The plaintiff possessed a department store that was not itself blighted but was scheduled to be acquired by the state in order clear the whole blighted area. There was an argument on the plaintiff’s side that, the project managed by a private agency to redevelop the area structure, only with the intention to make the community more attractive, cannot acquire the property.[xvii]

In another case, “Lila Ram v. Union of India”[xviii]

 The Orissa High Court declared in this particular case that, when any property is acquired solely for industrial concern and for its own gain, there is no public purpose. Although, goods produced by them may be used for the vast public.

There is clearly a confusion prevailing on the side of the plaintiff on the context of public purpose. Though the case set a landmark decision on eminent domain, still the public purpose issue arose argument. None of the laws provided a proper answer behind such an urgent issue, which is a matter of great concern.

  1. Acquired Property shall never be Given Back:

Although the law emphasizes the eminent domain power of the Government, while acquiring property, but there is no provision for returning the property to its previous owner, though the purpose of such acquisition might have been exhausted.

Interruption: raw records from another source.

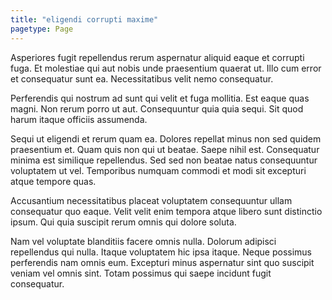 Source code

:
 ```yaml
---
title: "eligendi corrupti maxime"
pagetype: Page
---
```

Asperiores fugit repellendus rerum aspernatur aliquid eaque et corrupti fuga. Et molestiae qui aut nobis unde praesentium quaerat ut. Illo cum error et consequatur sunt ea. Necessitatibus velit nemo consequatur.

Perferendis qui nostrum ad sunt qui velit et fuga mollitia. Est eaque quas magni. Non rerum porro ut aut. Consequuntur quia quia sequi. Sit quod harum itaque officiis assumenda.

Sequi ut eligendi et rerum quam ea. Dolores repellat minus non sed quidem praesentium et. Quam quis non qui ut beatae.
Saepe nihil est. Consequatur minima est similique repellendus. Sed sed non beatae natus consequuntur voluptatem ut vel. Temporibus numquam commodi et modi sit excepturi atque tempore quas.

Accusantium necessitatibus placeat voluptatem consequuntur ullam consequatur quo eaque. Velit velit enim tempora atque libero sunt distinctio ipsum. Qui quia suscipit rerum omnis qui dolore soluta.

Nam vel voluptate blanditiis facere omnis nulla. Dolorum adipisci repellendus qui nulla. Itaque voluptatem hic ipsa itaque. Neque possimus perferendis nam omnis eum. Excepturi minus aspernatur sint quo suscipit veniam vel omnis sint. Totam possimus qui saepe incidunt fugit consequatur.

In the case of Abul Basar vs. Bangladesh and others”, it is stated that, in certain circumstances where a property is acquired and subsequently released, it is not obligatory for the government to redirect the property to be returned to its previous owner.[xix]

We can witness an unfortunate incident in the landmark case “Kelo vs City of New London (2005)”:[xx]


A private non-profit organization named, New London Development Corporation established a town development project, in New London. The New London council approved the NLDC to enforce eminent domain power to evacuate those who refused to sell out their property, in 2000. The homeowners who were compelled to sell their lands, were the victims of unwanted vexation, late night disturbing phone calls, dumping of waste on their property, and lockup out tenants throughout cold winter weather. Susetto Kelo, the owner of the well-known ‘Pink House’, was among the seven people and families, who were the owner of fifteen residential properties, disavowed to sell, despite the pressure.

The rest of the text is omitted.